In a “Special Defense Department Briefing” he held yesterday, 9 Feb 2005, CENTCOM Deputy Commander Lieutenant General Lance Smith said “There are some tensions between Eritrea and Ethiopia right now as far as the border control and who owns Bodme and some of the other areas up there, and that is yet to be resolved.  And we are hoping that they will sit down and talk and come to some resolution on that, but we don't see anything, any immediate action” (sic). http://www.dod.mil/transcripts/2005/tr20050209-1564.html 

 

With all due respect General, unless you want to negate, disregard, and ignore the Peace Accord Eritrea and Ethiopia signed in Algiers annum 2000 and agreed to only abide by, Eritrea and Ethiopia have long sat down and talked about  “who owns Bodme and some of the other areas up there”(sic) and the resolution on that has long been out and exists in the form of the decision of the Eritrea-Ethiopia Boundary Commission of 13 April 2002 and there is nothing “that is yet to be resolved”. By treaty of Algiers, the decision of the boundary commission is final, binding, without appeal or recourse and cannot be talked about in whatever form or shape once it has been rendered.

 

The United States, the UN/UNSC, and other international organizations stand by and firmly support the Boundary commission and its decision.
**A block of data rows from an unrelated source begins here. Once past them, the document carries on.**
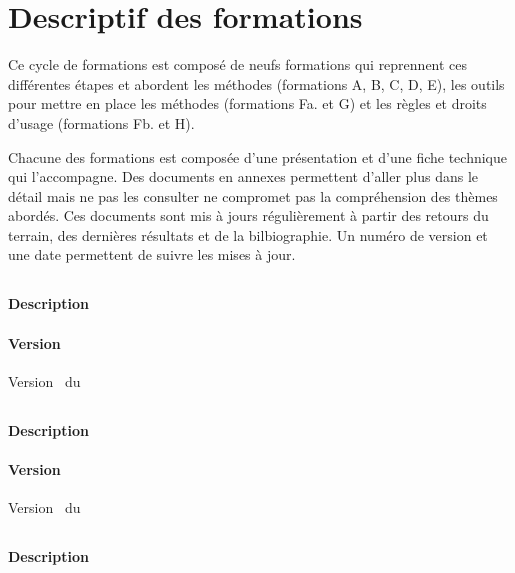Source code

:\section{Descriptif des formations}

Ce cycle de formations est composé de neufs formations qui reprennent ces différentes étapes et abordent les méthodes (formations A, B, C, D, E), les outils pour mettre en place les méthodes (formations Fa. et G) et les règles et droits d'usage (formations Fb. et H).

Chacune des formations est composée d'une présentation et d'une fiche technique qui l'accompagne. 
Des documents en annexes permettent d'aller plus dans le détail mais ne pas les consulter ne compromet pas la compréhension des thèmes abordés.
Ces documents sont mis à jours régulièrement à partir des retours du terrain, des dernières résultats et de la bilbiographie.
Un numéro de version et une date permettent de suivre les mises à jour.

\subsection{\formationA}
\paragraph{Description} \descriptifFA
\paragraph{Version} Version \versionFA~du \dateversionFA

\subsection{\formationB}
\paragraph{Description} \descriptifFB
\paragraph{Version} Version \versionFB~du \dateversionFB


\subsection{\formationC}
\paragraph{Description} \descriptifFC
The latest US stance on the decision of the EEBC has been a call for strict adherence to the Algiers peace accord: (http://www.state.gov/r/pa/prs/ps/2004/28294.htm ) 

 

General Smith, your above statement, though, clearly departs from the official stance of the US Department because you refer to the border issue as something “that is yet to be resolved” and hope that “they will sit down and talk and come to some resolution”. That would mean reopening a legally settled matter, which can only happen by depriving it of its legal basis: The Algiers peace accord. Though that is possible, it is not a formula for peace but a patented recipe to the contrary, which one would seriously doubt that is really what the US wants?

 

With all due respect again, General Smith, if your statement takes root, then that could be a cause for a major uneasiness in the region, God forbid.